> _Exercise directions_:
Looking at the listing beneath, work out how many lines hold "label" and report only that figure.

[Supplied material]

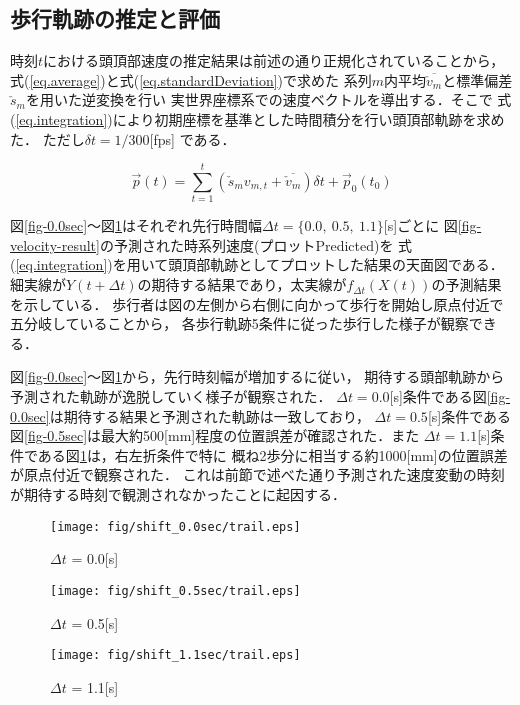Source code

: \documentclass{sigchi}
\begin{document}
\subsection{歩行軌跡の推定と評価}

時刻$t$における頭頂部速度の推定結果は前述の通り正規化されていることから，
式(\ref{eq.average})と式(\ref{eq.standardDeviation})で求めた
系列$m$内平均$\overline{\check{v}_{m}} $と標準偏差$\check{s}_m$を用いた逆変換を行い
実世界座標系での速度ベクトルを導出する．そこで
式(\ref{eq.integration})により初期座標を基準とした時間積分を行い頭頂部軌跡を求めた．
ただし$\delta t = 1/300 $[fps] である．

\begin{equation}
\vec{p}(t) = \sum^{t}_{t=1}(\check{s}_m  v_{m,t} +  \overline{\check{v}_{m}})  \delta t+ \vec{p}_0(t_0)
\label{eq.integration}
\end{equation}


図\ref{fig-0.0sec}〜図\ref{fig-1.1sec}はそれぞれ先行時間幅$\Delta  t =\{0.0, \ 0.5,\  1.1\} $[s]ごとに
図\ref{fig-velocity-result}の予測された時系列速度(プロットPredicted)を
式(\ref{eq.integration})を用いて頭頂部軌跡としてプロットした結果の天面図である．
細実線が$Y(t+\Delta t)$の期待する結果であり，太実線が$f_{\Delta t}(X(t))$の予測結果を示している．
歩行者は図の左側から右側に向かって歩行を開始し原点付近で五分岐していることから，
各歩行軌跡5条件に従った歩行した様子が観察できる．

図\ref{fig-0.0sec}〜図\ref{fig-1.1sec}から，先行時刻幅が増加するに従い，
期待する頭部軌跡から予測された軌跡が逸脱していく様子が観察された．
$\Delta t = 0.0$[s]条件である図\ref{fig-0.0sec}は期待する結果と予測された軌跡は一致しており，
$\Delta t = 0.5$[s]条件である図\ref{fig-0.5sec}は最大約500[mm]程度の位置誤差が確認された．また
$\Delta t = 1.1$[s]条件である図\ref{fig-1.1sec}は，右左折条件で特に
概ね2歩分に相当する約1000[mm]の位置誤差が原点付近で観察された．
これは前節で述べた通り予測された速度変動の時刻が期待する時刻で観測されなかったことに起因する．


\begin{figure}[tb]
  \begin{center}
    \texttt{[image: fig/shift\_0.0sec/trail.eps]}
  \end{center}
  \vspace*{-10mm}
  \caption{$\Delta t$ = 0.0[s]}
  \label{fig-0.0sec}

  \begin{center}
      \texttt{[image: fig/shift\_0.5sec/trail.eps]}
  \end{center}
  \vspace*{-10mm}
  \caption{$\Delta t$ = 0.5[s]}
  \label{fig-0.5sec}


  \begin{center}
    \texttt{[image: fig/shift\_1.1sec/trail.eps]}
  \end{center}
  \vspace*{-10mm}
  \caption{$\Delta t$ = 1.1[s]}
  \label{fig-1.1sec}
\end{figure}
\end{document}
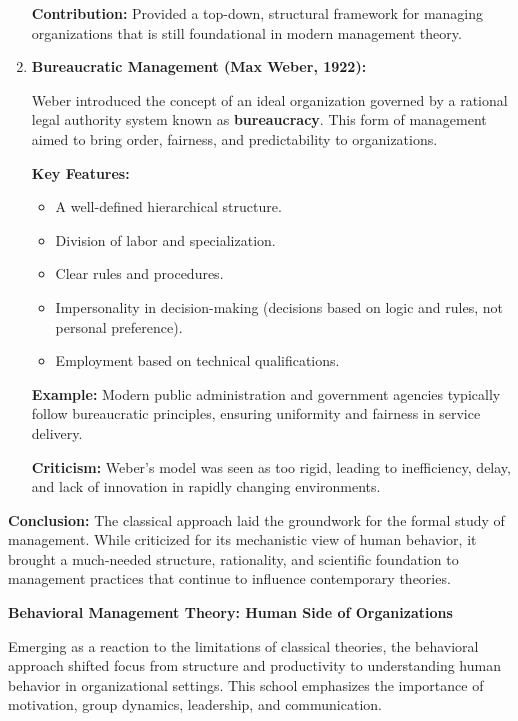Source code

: \documentclass[10pt,a4paper]{book}
\begin{document}
\begin{multicols}{2}
\begin{enumerate}
    \textbf{Contribution:} Provided a top-down, structural framework for managing organizations that is still foundational in modern management theory.

    \item \textbf{Bureaucratic Management (Max Weber, 1922):}

    Weber introduced the concept of an ideal organization governed by a rational legal authority system known as \textbf{bureaucracy}. This form of management aimed to bring order, fairness, and predictability to organizations.

    \textbf{Key Features:}
    \begin{itemize}
        \item A well-defined hierarchical structure.
        \item Division of labor and specialization.
        \item Clear rules and procedures.
        \item Impersonality in decision-making (decisions based on logic and rules, not personal preference).
        \item Employment based on technical qualifications.
    \end{itemize}

    \textbf{Example:} Modern public administration and government agencies typically follow bureaucratic principles, ensuring uniformity and fairness in service delivery.

    \textbf{Criticism:} Weber’s model was seen as too rigid, leading to inefficiency, delay, and lack of innovation in rapidly changing environments.
\end{enumerate}

\textbf{Conclusion:} The classical approach laid the groundwork for the formal study of management. While criticized for its mechanistic view of human behavior, it brought a much-needed structure, rationality, and scientific foundation to management practices that continue to influence contemporary theories.



\textbf{Behavioral Management Theory: Human Side of Organizations}

Emerging as a reaction to the limitations of classical theories, the behavioral approach shifted focus from structure and productivity to understanding human behavior in organizational settings. This school emphasizes the importance of motivation, group dynamics, leadership, and communication.


\end{multicols}
\end{document}

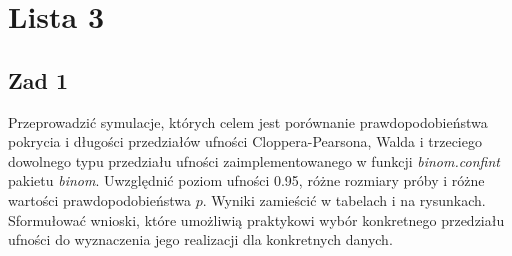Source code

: \documentclass[12pt]{mwart}\usepackage[]{graphicx}\usepackage[]{color}
\begin{document}
\section*{Lista 3}
\subsection*{Zad 1}
Przeprowadzić symulacje, których celem jest porównanie prawdopodobieństwa pokrycia i długości przedziałów ufności Cloppera-Pearsona, Walda i trzeciego dowolnego typu przedziału ufności zaimplementowanego w funkcji \textit{binom.confint} pakietu \textit{binom}. Uwzględnić poziom ufności 0.95, różne rozmiary próby i różne wartości prawdopodobieństwa $p$. Wyniki zamieścić w tabelach i na rysunkach. Sformułować wnioski, które umożliwią praktykowi wybór konkretnego przedziału ufności do wyznaczenia jego realizacji dla konkretnych danych.\\
\end{document}
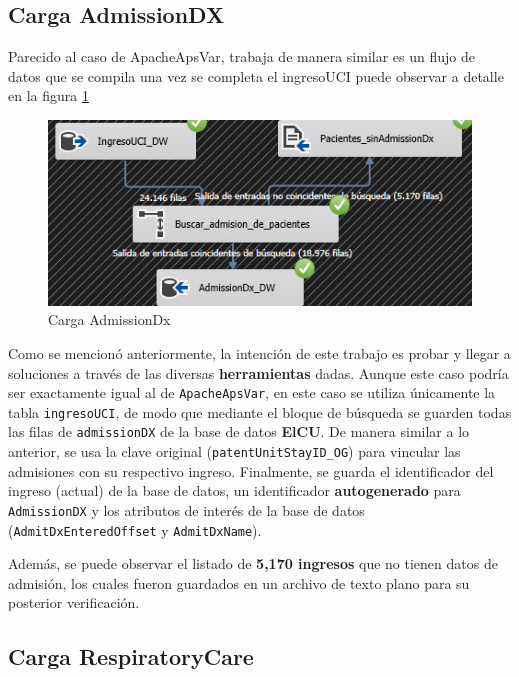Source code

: \documentclass[12pt, a4paper, twoside]{article}
\begin{document}
	
	
	\subsection{Carga AdmissionDX}
	
	Parecido al caso de ApacheApsVar, trabaja de manera similar es un flujo de datos que se compila una vez se completa el ingresoUCI puede observar a detalle en la figura \ref{fig:34}
	
	\begin{figure}[H]
		\centering
		\includegraphics[width=1\textwidth]{image/121_AdmissionDx.png}
		\caption{Carga AdmissionDx}
		\label{fig:34}
	\end{figure}
	
	Como se mencionó anteriormente, la intención de este trabajo es probar y llegar a soluciones a través de las diversas \textbf{herramientas} dadas. Aunque este caso podría ser exactamente igual al de \texttt{ApacheApsVar}, en este caso se utiliza únicamente la tabla \texttt{ingresoUCI}, de modo que mediante el bloque de búsqueda se guarden todas las filas de \texttt{admissionDX} de la base de datos \textbf{ElCU}. De manera similar a lo anterior, se usa la clave original (\texttt{patentUnitStayID\_OG}) para vincular las admisiones con su respectivo ingreso. Finalmente, se guarda el identificador del ingreso (actual) de la base de datos, un identificador \textbf{autogenerado} para \texttt{AdmissionDX} y los atributos de interés de la base de datos (\texttt{AdmitDxEnteredOffset} y \texttt{AdmitDxName}). 
	
	Además, se puede observar el listado de \textbf{5,170 ingresos} que no tienen datos de admisión, los cuales fueron guardados en un archivo de texto plano para su posterior verificación.
	
	
	\subsection{Carga RespiratoryCare}
	
\end{document}
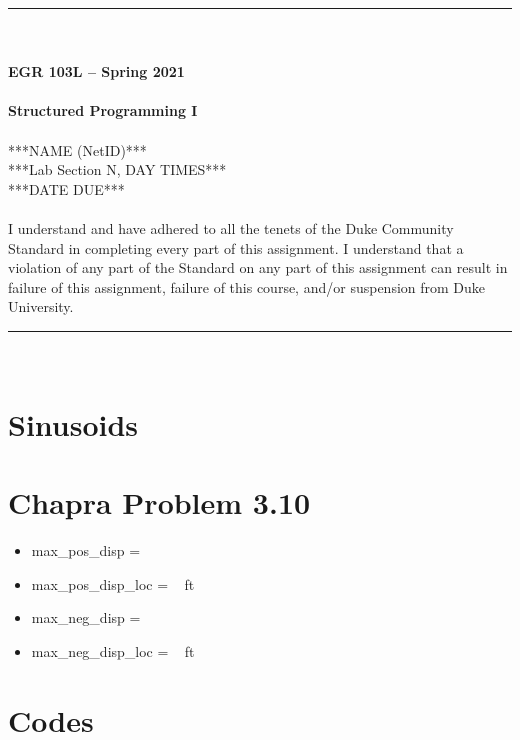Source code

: \documentclass{article}
\begin{document}
\begin{center}
\rule{6.5in}{0.5mm}\\~\\
\textbf{\large EGR 103L -- Spring 2021}\\~\\
\textbf{\huge Structured Programming I}\\~\\
***NAME (NetID)***\\
***Lab Section N, DAY TIMES***\\
***DATE DUE***\\~\\
{\small I understand and have adhered to all the tenets of the Duke
  Community Standard in completing every part of this assignment.  I
  understand that a violation of any part of the Standard on any part
  of this assignment can result in failure of this assignment, failure
  of this course, and/or suspension from Duke University.} 
\rule{6.5in}{0.5mm}\\
\end{center}
\tableofcontents
\listoffigures
\pagebreak

\section{Sinusoids}

\section{Chapra Problem 3.10}
\begin{itemize}
\item max\_pos\_disp = ~
\item max\_pos\_disp\_loc = ~ ft
\item max\_neg\_disp = ~
\item max\_neg\_disp\_loc = ~ ft
\end{itemize}

\pagebreak
\appendix
\section{Codes}


\end{document}
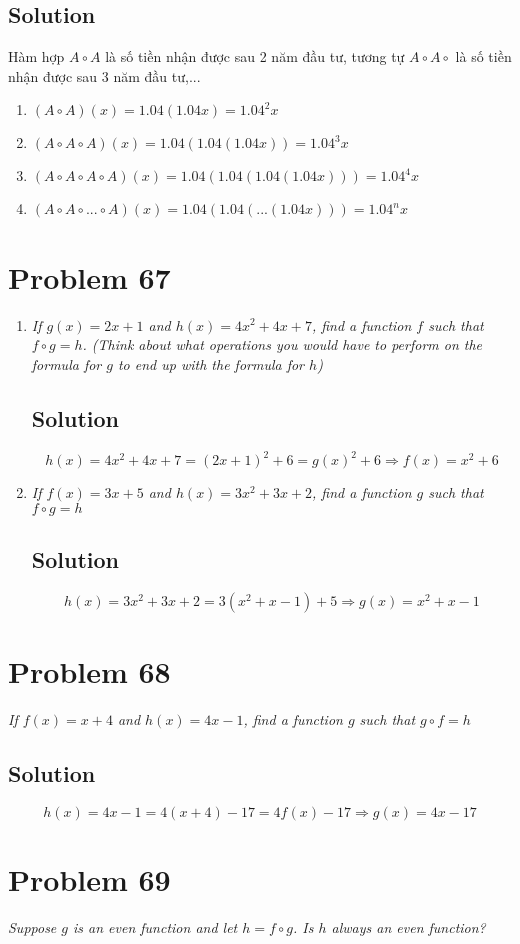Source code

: \documentclass[11pt]{article}
\newcommand{\soln}{\subsection*}
\newcommand{\qn}{\textit}
\begin{document}
\soln{Solution}
Hàm hợp $A \circ A$ là số tiền nhận được sau 2 năm đầu tư, tương tự $A \circ A \circ$ là số tiền nhận được sau 3 năm đầu tư,...
\begin{enumerate}
	\item $(A \circ A)(x) = 1.04(1.04x)=1.04^2x$
	
	\item $(A \circ A \circ A)(x) = 1.04(1.04(1.04x))=1.04^3x$
	
	\item $(A \circ A \circ A \circ A)(x) = 1.04(1.04(1.04(1.04x)))=1.04^4x$
	
	\item $(A \circ A \circ... \circ A)(x) = 1.04(1.04(...(1.04x)))=1.04^nx$
\end{enumerate}

\section*{Problem 67}

\begin{enumerate}
	\item \qn{If $g(x)=2x+1$ and $h(x)=4x^2+4x+7$, find a function $f$ such that $f \circ g=h$. (Think about what operations you would have to perform on the formula for $g$ to end up with the formula for $h$)}
	\soln{Solution}
	$$h(x)=4x^2+4x+7=(2x+1)^2+6=g(x)^2+6 \Rightarrow f(x)=x^2+6$$
	
	\item \qn{If $f(x)=3x+5$ and $h(x)=3x^2+3x+2$, find a function $g$ such that $f \circ g=h$}
	\soln{Solution}
	$$h(x)=3x^2+3x+2=3(x^2+x-1)+5 \Rightarrow g(x)=x^2+x-1$$
\end{enumerate}

\section*{Problem 68}

\qn{If $f(x)=x+4$ and $h(x)=4x-1$, find a function $g$ such that $g \circ f=h$}

\soln{Solution}
$$h(x)=4x-1=4(x+4)-17=4f(x)-17 \Rightarrow g(x)=4x-17$$

\section*{Problem 69}

\qn{Suppose $g$ is an even function and let $h=f \circ g$. Is $h$ always an even function?}
\end{document}
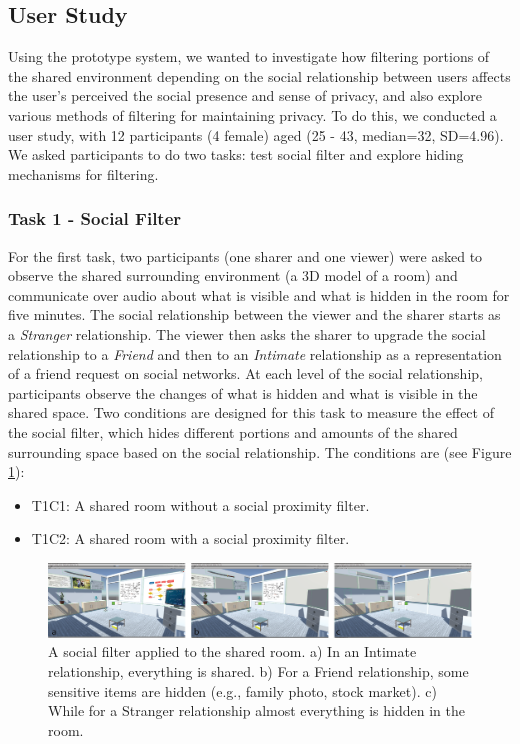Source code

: \subsection{User Study}

Using the prototype system, we wanted to investigate how filtering portions of the shared environment depending on the social relationship between users affects the user's perceived the social presence and sense of privacy, and also explore various methods of filtering for maintaining privacy. To do this, we conducted a user study, with 12 participants (4 female) aged (25 - 43, median=32, SD=4.96). 
We asked participants to do two tasks: test social filter and explore hiding mechanisms for filtering.

\subsubsection{Task 1 - Social Filter}

For the first task, two participants (one sharer and one viewer) were asked to observe the shared surrounding environment (a 3D model of a room) and communicate over audio about what is visible and what is hidden in the room for five minutes. The social relationship between the viewer and the sharer starts as a \textit{Stranger} relationship. The viewer then asks the sharer to upgrade the social relationship to a \textit{Friend} and then to an \textit{Intimate} relationship as a representation of a friend request on social networks. At each level of the social relationship, participants observe the changes of what is hidden and what is visible in the shared space. Two conditions are designed for this task to measure the effect of the social filter, which hides different portions and amounts of the shared surrounding space based on the social relationship. The conditions are (see Figure \ref{fig:frontier18:social-filter}): 

\begin{itemize}
\item T1C1: A shared room without a social proximity filter.
\item T1C2: A shared room with a social proximity filter. 
\end{itemize}

\begin{figure}
    \begin{center}
    \includegraphics[width=\linewidth]{images/54-hiding-frontier18/images-02.png}
    \caption{A social filter applied to the shared room. a) In an Intimate relationship, everything is shared. b) For a Friend relationship, some sensitive items are hidden (e.g., family photo, stock market). c) While for a Stranger relationship almost everything is hidden in the room.}
    \label{fig:frontier18:social-filter}
    \end{center}
\end{figure}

[/Supplied material]

> _Response to the task_:
6